» **WORK REQUEST**
Return the stretch from the line with "Матрица может содержать" through the line with "as detailed above." in the data below, character for character, skipping all pictures.
MATERIALS PROVIDED Block Start
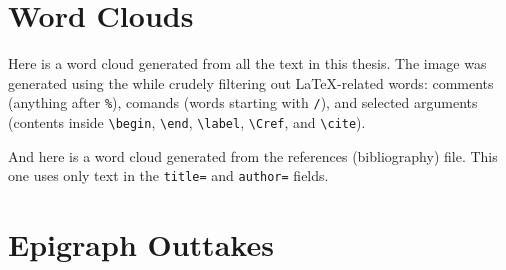 
\section{Word Clouds}

Here is a word cloud generated from all the text in this thesis.
The image was generated using the  while crudely filtering out LaTeX-related words: comments (anything after \verb|%|), comands (words starting with \verb|/|), and selected arguments (contents inside \verb|\begin|, \verb|\end|, \verb|\label|, \verb|\Cref|, and \verb|\cite|).


And here is a word cloud generated from the references (bibliography) file.
This one uses only text in the \verb|title=| and \verb|author=| fields.


\section{Epigraph Outtakes}

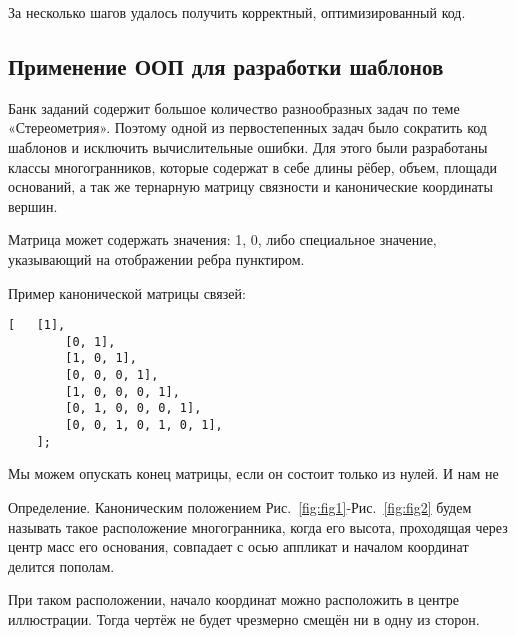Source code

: За несколько шагов удалось получить корректный, оптимизированный код.

\subsection{Применение ООП для разработки шаблонов}


Банк заданий содержит большое количество разнообразных задач по теме «Стереометрия». Поэтому одной из первостепенных задач было сократить код шаблонов и исключить вычислительные ошибки. Для этого были разработаны классы многогранников, которые содержат в себе длины рёбер, объем, площади оснований, а так же тернарную матрицу связности и канонические координаты вершин.

Матрица может содержать значения: 1, 0, либо специальное значение, указывающий на отображении ребра пунктиром.

Пример канонической матрицы связей:

\begin{lstlisting}[caption = {Каноническая матрица связей для параллелепипеда},numbers=none]
	[   [1],
	    [0, 1],
	    [1, 0, 1],
	    [0, 0, 0, 1],
	    [1, 0, 0, 0, 1],
	    [0, 1, 0, 0, 0, 1],
	    [0, 0, 1, 0, 1, 0, 1],
	];
\end{lstlisting}

Мы можем опускать конец матрицы, если он состоит только из нулей. И  нам не

Определение. Каноническим положением Рис.~\ref{fig:fig1}-Рис.~\ref{fig:fig2} будем называть такое расположение многогранника, когда его высота, проходящая через центр масс его основания, совпадает с осью аппликат и началом координат делится пополам.

При таком расположении, начало координат можно расположить в центре иллюстрации. Тогда чертёж не будет чрезмерно смещён ни в одну из сторон.

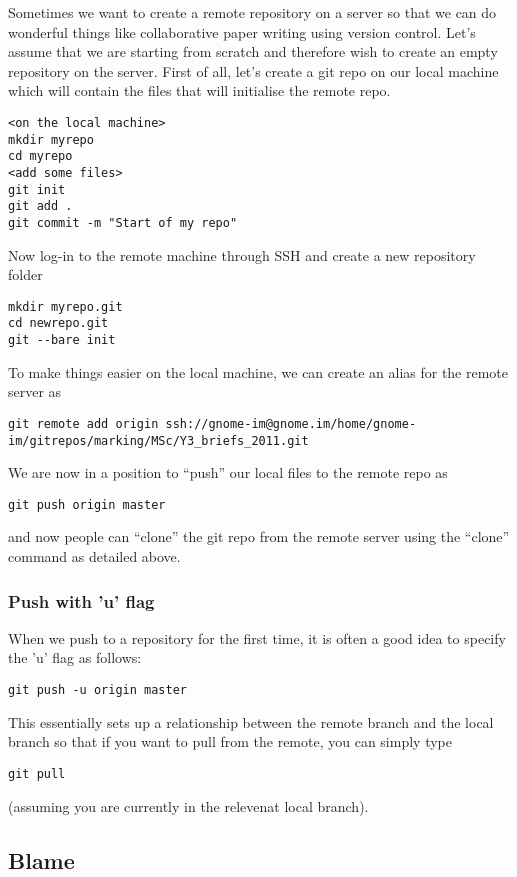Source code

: \documentclass[a4paper, 10pt]{article}
\begin{document}
Sometimes we want to create a remote repository on a server so that we
can do wonderful things like collaborative paper writing using version
control. Let's assume that we are starting from scratch and therefore
wish to create an empty repository on the server. First of all, let's
create a git repo on our local machine which will contain the files
that will initialise the remote repo.
\begin{verbatim}
<on the local machine>
mkdir myrepo
cd myrepo
<add some files>
git init
git add .
git commit -m "Start of my repo"
\end{verbatim}
Now log-in to the remote machine through SSH and create a new
repository folder
\begin{verbatim}
mkdir myrepo.git
cd newrepo.git
git --bare init
\end{verbatim}

To make things easier on the local machine, we can create an alias for
the remote server as
\begin{verbatim}
git remote add origin ssh://gnome-im@gnome.im/home/gnome-im/gitrepos/marking/MSc/Y3_briefs_2011.git
\end{verbatim}

We are now in a position to ``push'' our local files to the remote
repo as
\begin{verbatim}
git push origin master
\end{verbatim}
and now people can ``clone'' the git repo from the remote server using
the ``clone'' command as detailed above.

\subsubsection*{Push with 'u' flag}
\label{sec:push}

When we push to a repository for the first time, it is often a good
idea to specify the 'u' flag as follows:
\begin{verbatim}
git push -u origin master
\end{verbatim}
This essentially sets up a relationship between the remote branch and
the local branch so that if you want to pull from the remote, you can
simply type
\begin{verbatim}
git pull
\end{verbatim}
(assuming you are currently in the relevenat local branch).

\subsection*{Blame}
\label{sec:blame}
\end{document}
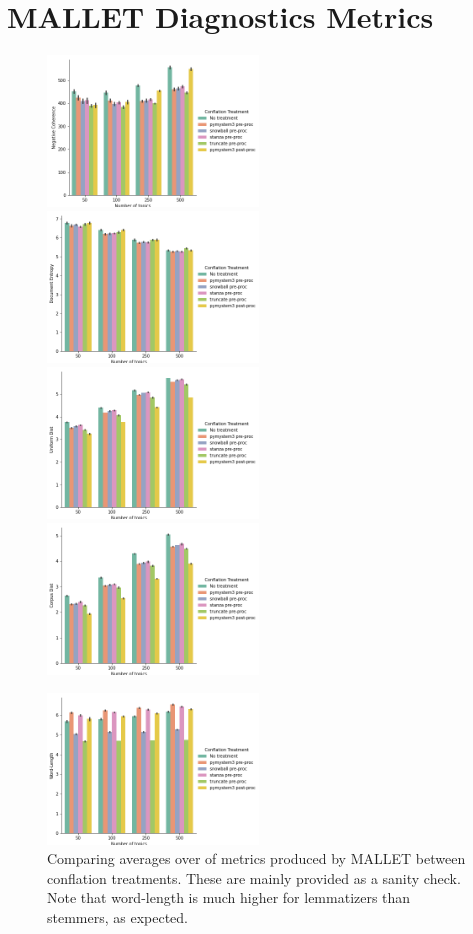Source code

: \documentclass[11pt,a4paper]{article}
\begin{document}
\section{MALLET Diagnostics Metrics}
\begin{figure}[!th]
    \includegraphics[width=0.5\textwidth]{negative_coherence.png}
    \includegraphics[width=0.5\textwidth]{document_entropy.png}
    \includegraphics[width=0.5\textwidth]{uniform_dist.png}
    \includegraphics[width=0.5\textwidth]{corpus_dist.png}

    \includegraphics[width=0.5\textwidth]{word-length.png}
    \caption{Comparing averages over of metrics produced by MALLET between conflation treatments. These are mainly provided as a sanity check. Note that word-length is much higher for lemmatizers than stemmers, as expected.}
    \label{fig:mallet_metrics_figs}
\end{figure}
\end{document}
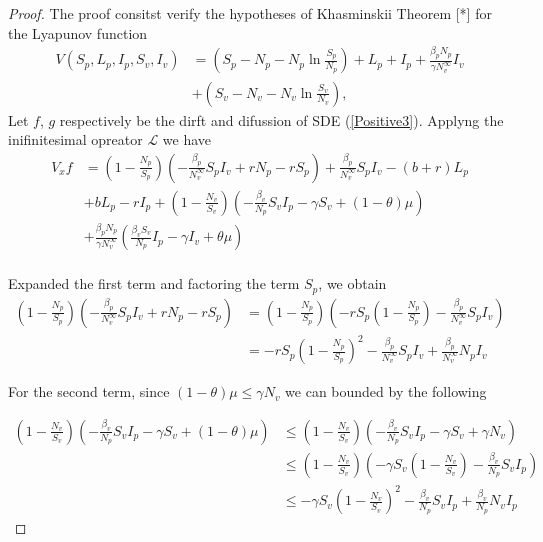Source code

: \begin{proof}
	The proof consitst verify the hypotheses of Khasminskii Theorem [*] for 
	the Lyapunov function
	\begin{align*}
		V(S_p,L_p,I_p,S_v,I_v) 
			&= 
				\left(S_p-N_p-N_p\ln\frac{S_p}{N_p}\right)+L_p+I_p+\frac{\beta_p N_p}{\gamma N^\infty_v}I_v\\
			&+
				\left(S_v-N_v-N_v\ln\frac{S_v}{N_v}\right),
	\end{align*}
	Let $f$, $g$ respectively be the dirft and difussion of SDE 
	(\ref{Positive3}).	
	Applyng the inifinitesimal opreator $\mathcal{L}$ we have
	\begin{align}
	V_x f 
		&=
			\left(1-\frac{N_p}{S_p}\right)\left(-\frac{\beta_p}{N^\infty_v}S_pI_v +rN_p-r S_p\right)+\frac{\beta_p}{N^\infty_v}S_pI_v-(b+r)L_p\\
		&+
			bL_p-rI_p+\left(1-\frac{N_v}{S_v}\right)\left(-\frac{\beta_v}{N_p}S_vI_p -\gamma S_v +(1-\theta)\mu\right)\\
		&+
			\frac{\beta_p N_p}{\gamma N^\infty_v}\left(\frac{\beta_v S_v}{N_p}I_p-\gamma I_v+\theta\mu\right)\\
	\end{align}
	
	Expanded the first term and factoring the term $S_p$, we obtain
	\begin{equation}\label{theorem2term1}
		\begin{aligned}
			\left(1-\frac{N_p}{S_p}\right)\left(-\frac{\beta_p}{N^\infty_v}S_pI_v +rN_p-r S_p\right) 
				&=
					\left(1-\frac{N_p}{S_p}\right)\left(- r S_p \left(1-\frac{N_p}{S_p}\right)-\frac{\beta_p}{N^\infty_v}S_pI_v\right)\\
				&=
					- r S_p \left(1-\frac{N_p}{S_p}\right)^2-\frac{\beta_p}{N^\infty_v}S_pI_v + \frac{\beta_p}{N^\infty_v}N_pI_v
		\end{aligned}
	\end{equation}
	
	
	For the second term, since $(1-\theta)\mu\leq \gamma N_v$ we can bounded by the following
	
	\begin{equation}\label{theorem2term2}
		\begin{aligned}
			\left(1-\frac{N_v}{S_v}\right)\left(-\frac{\beta_v}{N_p}S_vI_p -\gamma S_v +(1-\theta)\mu\right) 
			&\leq
				\left(1-\frac{N_v}{S_v}\right)\left(-\frac{\beta_v}{N_p}S_vI_p -\gamma S_v +\gamma N_v\right)\\
			&\leq
				\left(1-\frac{N_v}{S_v}\right)\left(-\gamma S_v\left(1-\frac{N_v}{S_v}\right)-\frac{\beta_v}{N_p}S_vI_p\right)\\
			&\leq
				-\gamma S_v\left(1-\frac{N_v}{S_v}\right)^2-\frac{\beta_v}{N_p}S_vI_p+\frac{\beta_v}{N_p}N_vI_p
		\end{aligned}
	\end{equation}
	

\end{proof}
MATERIALS PROVIDED Block End
» **COMPLETED TASK**
Матрица может содержать значения: 1, 0, либо специальное значение, указывающий на отображении ребра пунктиром.

Пример канонической матрицы связей:

\begin{lstlisting}[caption = {Каноническая матрица связей для параллелепипеда},numbers=none]
	[   [1],
	    [0, 1],
	    [1, 0, 1],
	    [0, 0, 0, 1],
	    [1, 0, 0, 0, 1],
	    [0, 1, 0, 0, 0, 1],
	    [0, 0, 1, 0, 1, 0, 1],
	];
\end{lstlisting}

Мы можем опускать конец матрицы, если он состоит только из нулей. И  нам не

Определение. Каноническим положением Рис.~\ref{fig:fig1}-Рис.~\ref{fig:fig2} будем называть такое расположение многогранника, когда его высота, проходящая через центр масс его основания, совпадает с осью аппликат и началом координат делится пополам.

При таком расположении, начало координат можно расположить в центре иллюстрации. Тогда чертёж не будет чрезмерно смещён ни в одну из сторон.

Source code

: \documentclass[a4paper, 10pt]{article}
\begin{document}
Sometimes we want to create a remote repository on a server so that we
can do wonderful things like collaborative paper writing using version
control. Let's assume that we are starting from scratch and therefore
wish to create an empty repository on the server. First of all, let's
create a git repo on our local machine which will contain the files
that will initialise the remote repo.
\begin{verbatim}
<on the local machine>
mkdir myrepo
cd myrepo
<add some files>
git init
git add .
git commit -m "Start of my repo"
\end{verbatim}
Now log-in to the remote machine through SSH and create a new
repository folder
\begin{verbatim}
mkdir myrepo.git
cd newrepo.git
git --bare init
\end{verbatim}

To make things easier on the local machine, we can create an alias for
the remote server as
\begin{verbatim}
git remote add origin ssh://gnome-im@gnome.im/home/gnome-im/gitrepos/marking/MSc/Y3_briefs_2011.git
\end{verbatim}

We are now in a position to ``push'' our local files to the remote
repo as
\begin{verbatim}
git push origin master
\end{verbatim}
and now people can ``clone'' the git repo from the remote server using
the ``clone'' command as detailed above.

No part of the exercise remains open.